▸ **Task to carry out**:
From the data below, copy exactly the lines that lie between the one holding "- Describe the" and the one holding "- 1: fork this repository", including both, and nothing more.

++++++

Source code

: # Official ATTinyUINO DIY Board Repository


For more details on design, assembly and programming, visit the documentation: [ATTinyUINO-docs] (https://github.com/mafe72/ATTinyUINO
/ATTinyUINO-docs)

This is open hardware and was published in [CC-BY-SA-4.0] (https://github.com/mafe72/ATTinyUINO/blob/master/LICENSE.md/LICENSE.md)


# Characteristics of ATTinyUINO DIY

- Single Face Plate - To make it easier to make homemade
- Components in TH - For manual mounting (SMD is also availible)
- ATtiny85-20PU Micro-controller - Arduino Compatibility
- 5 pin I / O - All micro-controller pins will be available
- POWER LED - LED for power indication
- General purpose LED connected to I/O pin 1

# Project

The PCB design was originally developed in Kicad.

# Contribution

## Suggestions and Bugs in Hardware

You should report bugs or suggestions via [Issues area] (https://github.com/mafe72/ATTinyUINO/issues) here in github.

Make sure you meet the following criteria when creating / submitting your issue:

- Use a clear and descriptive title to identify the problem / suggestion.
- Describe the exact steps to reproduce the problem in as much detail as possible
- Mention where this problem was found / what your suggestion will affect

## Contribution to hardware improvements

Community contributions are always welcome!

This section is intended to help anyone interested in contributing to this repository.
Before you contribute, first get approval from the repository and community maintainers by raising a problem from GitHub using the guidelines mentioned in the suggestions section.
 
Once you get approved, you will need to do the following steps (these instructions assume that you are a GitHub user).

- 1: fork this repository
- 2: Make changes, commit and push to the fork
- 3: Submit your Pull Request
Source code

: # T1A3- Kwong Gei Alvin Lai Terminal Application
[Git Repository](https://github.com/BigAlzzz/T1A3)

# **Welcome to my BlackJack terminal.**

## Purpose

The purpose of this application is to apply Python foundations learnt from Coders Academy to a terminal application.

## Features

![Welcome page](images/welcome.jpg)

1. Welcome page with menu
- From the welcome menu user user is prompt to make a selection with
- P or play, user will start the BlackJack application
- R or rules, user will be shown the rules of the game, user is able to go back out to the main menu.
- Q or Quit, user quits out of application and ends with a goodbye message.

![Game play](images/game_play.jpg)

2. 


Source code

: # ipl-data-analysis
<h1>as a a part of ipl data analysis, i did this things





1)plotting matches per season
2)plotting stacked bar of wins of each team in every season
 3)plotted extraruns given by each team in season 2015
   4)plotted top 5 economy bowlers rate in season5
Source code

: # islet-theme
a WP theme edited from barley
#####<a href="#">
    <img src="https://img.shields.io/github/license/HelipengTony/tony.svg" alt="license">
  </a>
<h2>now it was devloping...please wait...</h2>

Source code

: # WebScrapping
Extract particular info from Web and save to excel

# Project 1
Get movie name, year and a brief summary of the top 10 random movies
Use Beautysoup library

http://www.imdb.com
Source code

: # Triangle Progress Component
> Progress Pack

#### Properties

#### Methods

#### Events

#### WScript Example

++++++

▸ **Exercise result**:
- Describe the exact steps to reproduce the problem in as much detail as possible
- Mention where this problem was found / what your suggestion will affect

## Contribution to hardware improvements

Community contributions are always welcome!

This section is intended to help anyone interested in contributing to this repository.
Before you contribute, first get approval from the repository and community maintainers by raising a problem from GitHub using the guidelines mentioned in the suggestions section.
 
Once you get approved, you will need to do the following steps (these instructions assume that you are a GitHub user).

- 1: fork this repository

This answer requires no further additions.